Search the records below for the string "timer", and report each line that contains it.

■ Saved entries ■
++++++++

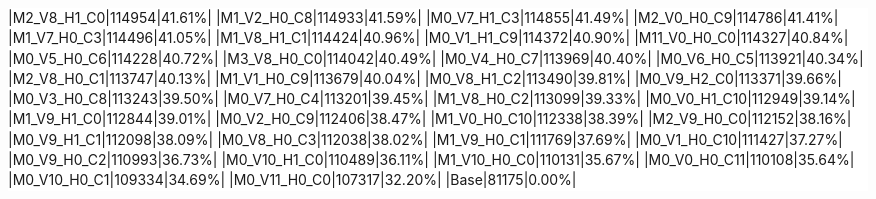 |M2_V8_H1_C0|114954|41.61%|
|M1_V2_H0_C8|114933|41.59%|
|M0_V7_H1_C3|114855|41.49%|
|M2_V0_H0_C9|114786|41.41%|
|M1_V7_H0_C3|114496|41.05%|
|M1_V8_H1_C1|114424|40.96%|
|M0_V1_H1_C9|114372|40.90%|
|M11_V0_H0_C0|114327|40.84%|
|M0_V5_H0_C6|114228|40.72%|
|M3_V8_H0_C0|114042|40.49%|
|M0_V4_H0_C7|113969|40.40%|
|M0_V6_H0_C5|113921|40.34%|
|M2_V8_H0_C1|113747|40.13%|
|M1_V1_H0_C9|113679|40.04%|
|M0_V8_H1_C2|113490|39.81%|
|M0_V9_H2_C0|113371|39.66%|
|M0_V3_H0_C8|113243|39.50%|
|M0_V7_H0_C4|113201|39.45%|
|M1_V8_H0_C2|113099|39.33%|
|M0_V0_H1_C10|112949|39.14%|
|M1_V9_H1_C0|112844|39.01%|
|M0_V2_H0_C9|112406|38.47%|
|M1_V0_H0_C10|112338|38.39%|
|M2_V9_H0_C0|112152|38.16%|
|M0_V9_H1_C1|112098|38.09%|
|M0_V8_H0_C3|112038|38.02%|
|M1_V9_H0_C1|111769|37.69%|
|M0_V1_H0_C10|111427|37.27%|
|M0_V9_H0_C2|110993|36.73%|
|M0_V10_H1_C0|110489|36.11%|
|M1_V10_H0_C0|110131|35.67%|
|M0_V0_H0_C11|110108|35.64%|
|M0_V10_H0_C1|109334|34.69%|
|M0_V11_H0_C0|107317|32.20%|
|Base|81175|0.00%|
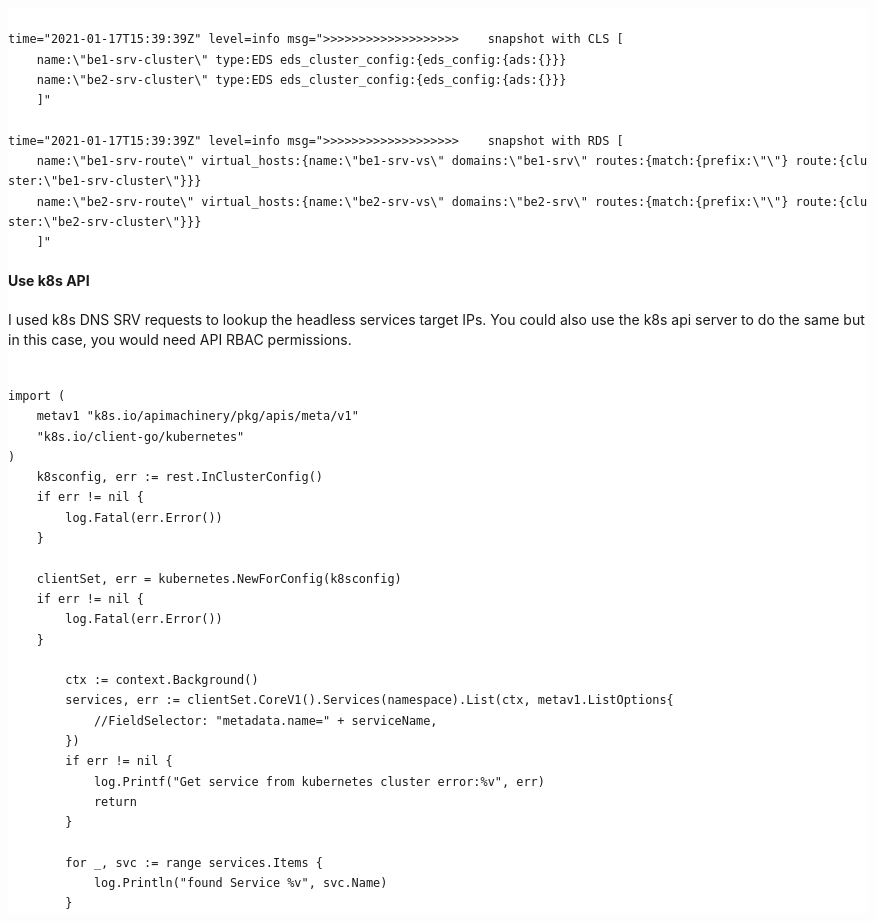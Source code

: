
 ```log

time="2021-01-17T15:39:39Z" level=info msg=">>>>>>>>>>>>>>>>>>>    snapshot with CLS [
	name:\"be1-srv-cluster\" type:EDS eds_cluster_config:{eds_config:{ads:{}}} 
	name:\"be2-srv-cluster\" type:EDS eds_cluster_config:{eds_config:{ads:{}}}
	]"

time="2021-01-17T15:39:39Z" level=info msg=">>>>>>>>>>>>>>>>>>>    snapshot with RDS [
	name:\"be1-srv-route\" virtual_hosts:{name:\"be1-srv-vs\" domains:\"be1-srv\" routes:{match:{prefix:\"\"} route:{cluster:\"be1-srv-cluster\"}}} 
	name:\"be2-srv-route\" virtual_hosts:{name:\"be2-srv-vs\" domains:\"be2-srv\" routes:{match:{prefix:\"\"} route:{cluster:\"be2-srv-cluster\"}}}
	]"
```


#### Use k8s API

I used k8s DNS SRV requests to lookup the headless services target IPs.  You could also use the k8s api server to do the same but in this case, you would need API RBAC permissions.

```golang

import (
	metav1 "k8s.io/apimachinery/pkg/apis/meta/v1"
	"k8s.io/client-go/kubernetes"
)
	k8sconfig, err := rest.InClusterConfig()
	if err != nil {
		log.Fatal(err.Error())
	}

	clientSet, err = kubernetes.NewForConfig(k8sconfig)
	if err != nil {
		log.Fatal(err.Error())
	}

		ctx := context.Background()
		services, err := clientSet.CoreV1().Services(namespace).List(ctx, metav1.ListOptions{
			//FieldSelector: "metadata.name=" + serviceName,
		})
		if err != nil {
			log.Printf("Get service from kubernetes cluster error:%v", err)
			return
		}

		for _, svc := range services.Items {
			log.Println("found Service %v", svc.Name)
		}
```
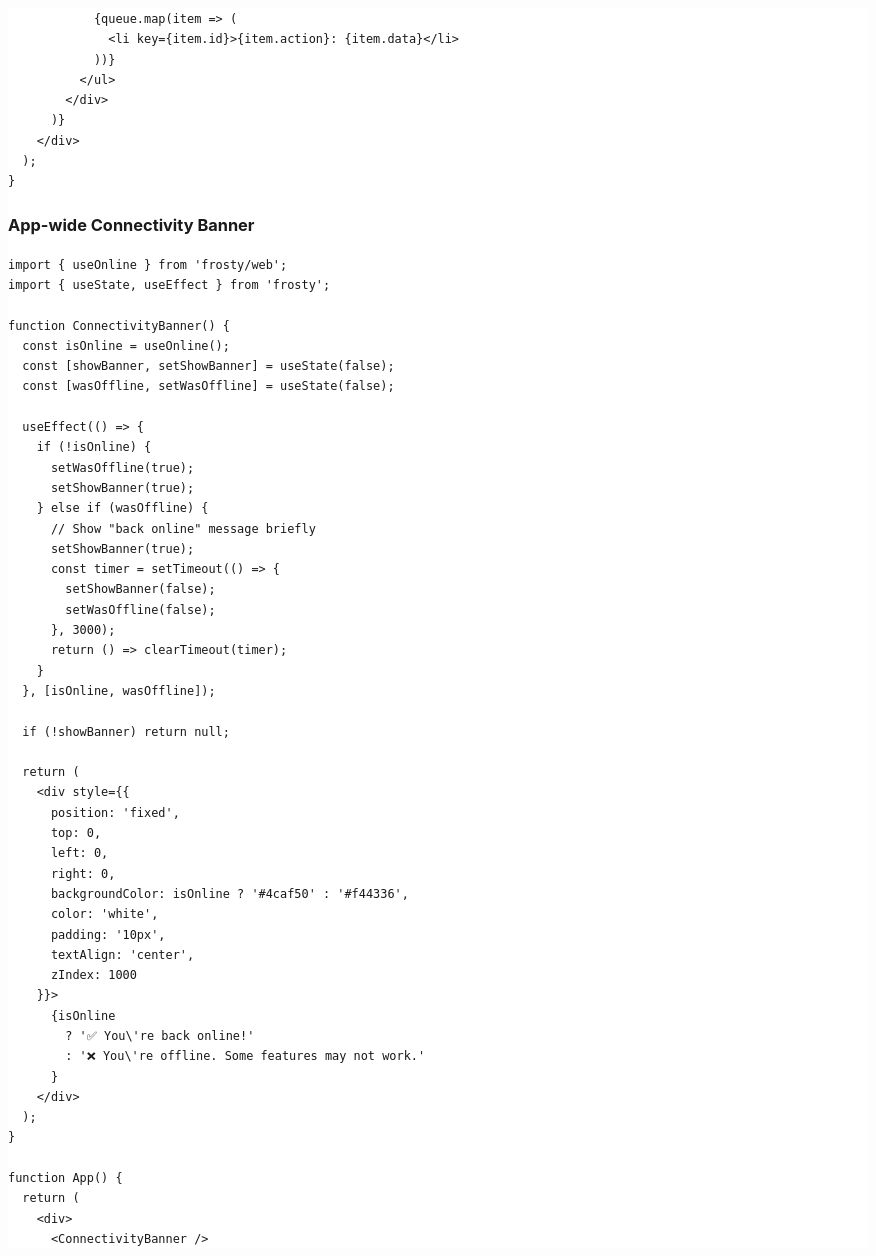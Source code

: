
 ```tsx
            {queue.map(item => (
              <li key={item.id}>{item.action}: {item.data}</li>
            ))}
          </ul>
        </div>
      )}
    </div>
  );
}
```

### App-wide Connectivity Banner

```tsx
import { useOnline } from 'frosty/web';
import { useState, useEffect } from 'frosty';

function ConnectivityBanner() {
  const isOnline = useOnline();
  const [showBanner, setShowBanner] = useState(false);
  const [wasOffline, setWasOffline] = useState(false);

  useEffect(() => {
    if (!isOnline) {
      setWasOffline(true);
      setShowBanner(true);
    } else if (wasOffline) {
      // Show "back online" message briefly
      setShowBanner(true);
      const timer = setTimeout(() => {
        setShowBanner(false);
        setWasOffline(false);
      }, 3000);
      return () => clearTimeout(timer);
    }
  }, [isOnline, wasOffline]);

  if (!showBanner) return null;

  return (
    <div style={{
      position: 'fixed',
      top: 0,
      left: 0,
      right: 0,
      backgroundColor: isOnline ? '#4caf50' : '#f44336',
      color: 'white',
      padding: '10px',
      textAlign: 'center',
      zIndex: 1000
    }}>
      {isOnline 
        ? '✅ You\'re back online!' 
        : '❌ You\'re offline. Some features may not work.'
      }
    </div>
  );
}

function App() {
  return (
    <div>
      <ConnectivityBanner />
```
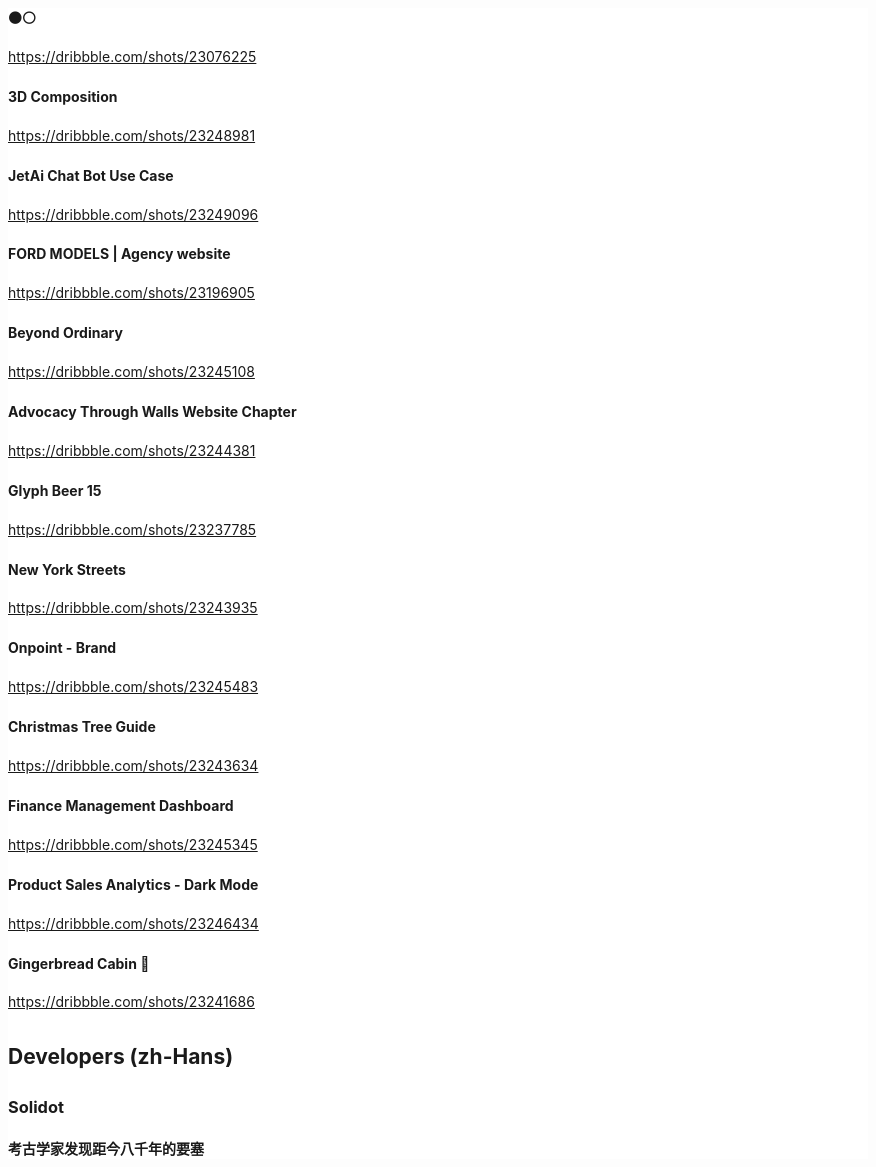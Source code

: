 #### ⚫⚪

https://dribbble.com/shots/23076225

#### 3D Composition

https://dribbble.com/shots/23248981

#### JetAi Chat Bot Use Case

https://dribbble.com/shots/23249096

#### FORD MODELS \| Agency website

https://dribbble.com/shots/23196905

#### Beyond Ordinary

https://dribbble.com/shots/23245108

#### Advocacy Through Walls Website Chapter

https://dribbble.com/shots/23244381

#### Glyph Beer 15

https://dribbble.com/shots/23237785

#### New York Streets

https://dribbble.com/shots/23243935

#### Onpoint - Brand

https://dribbble.com/shots/23245483

#### Christmas Tree Guide

https://dribbble.com/shots/23243634

#### Finance Management Dashboard

https://dribbble.com/shots/23245345

#### Product Sales Analytics - Dark Mode

https://dribbble.com/shots/23246434

#### Gingerbread Cabin 🍭

https://dribbble.com/shots/23241686

## Developers (zh-Hans)

### Solidot

#### 考古学家发现距今八千年的要塞
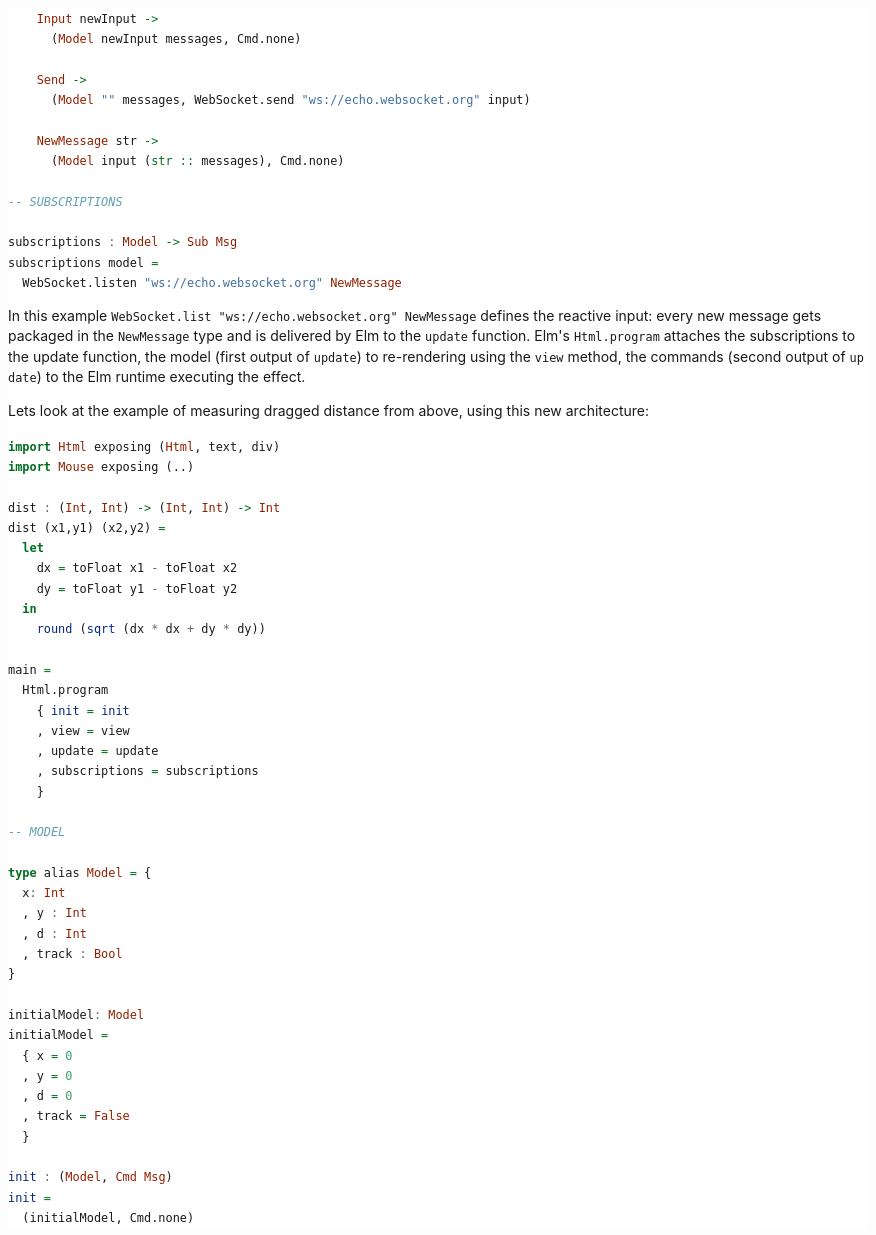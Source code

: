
 ```haskell
    Input newInput ->
      (Model newInput messages, Cmd.none)

    Send ->
      (Model "" messages, WebSocket.send "ws://echo.websocket.org" input)

    NewMessage str ->
      (Model input (str :: messages), Cmd.none)

-- SUBSCRIPTIONS

subscriptions : Model -> Sub Msg
subscriptions model =
  WebSocket.listen "ws://echo.websocket.org" NewMessage
```

In this example `WebSocket.list "ws://echo.websocket.org" NewMessage` defines the reactive input: every new message gets packaged in the `NewMessage` type and is delivered by Elm to the `update` function. Elm's `Html.program` attaches the subscriptions to the update function, the model (first output of `update`) to re-rendering using the `view` method, the commands (second output of `update`) to the Elm runtime executing the effect. 

Lets look at the example of measuring dragged distance from above, using this new architecture:

```haskell
import Html exposing (Html, text, div)
import Mouse exposing (..)

dist : (Int, Int) -> (Int, Int) -> Int
dist (x1,y1) (x2,y2) =
  let
    dx = toFloat x1 - toFloat x2
    dy = toFloat y1 - toFloat y2
  in 
    round (sqrt (dx * dx + dy * dy))

main =
  Html.program
    { init = init
    , view = view
    , update = update
    , subscriptions = subscriptions
    }

-- MODEL

type alias Model = {
  x: Int
  , y : Int
  , d : Int
  , track : Bool
}

initialModel: Model
initialModel =
  { x = 0
  , y = 0
  , d = 0
  , track = False
  }

init : (Model, Cmd Msg)
init =
  (initialModel, Cmd.none)
```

++++++++

■ Expected output ■
      const timer = setTimeout(() => {
      return () => clearTimeout(timer);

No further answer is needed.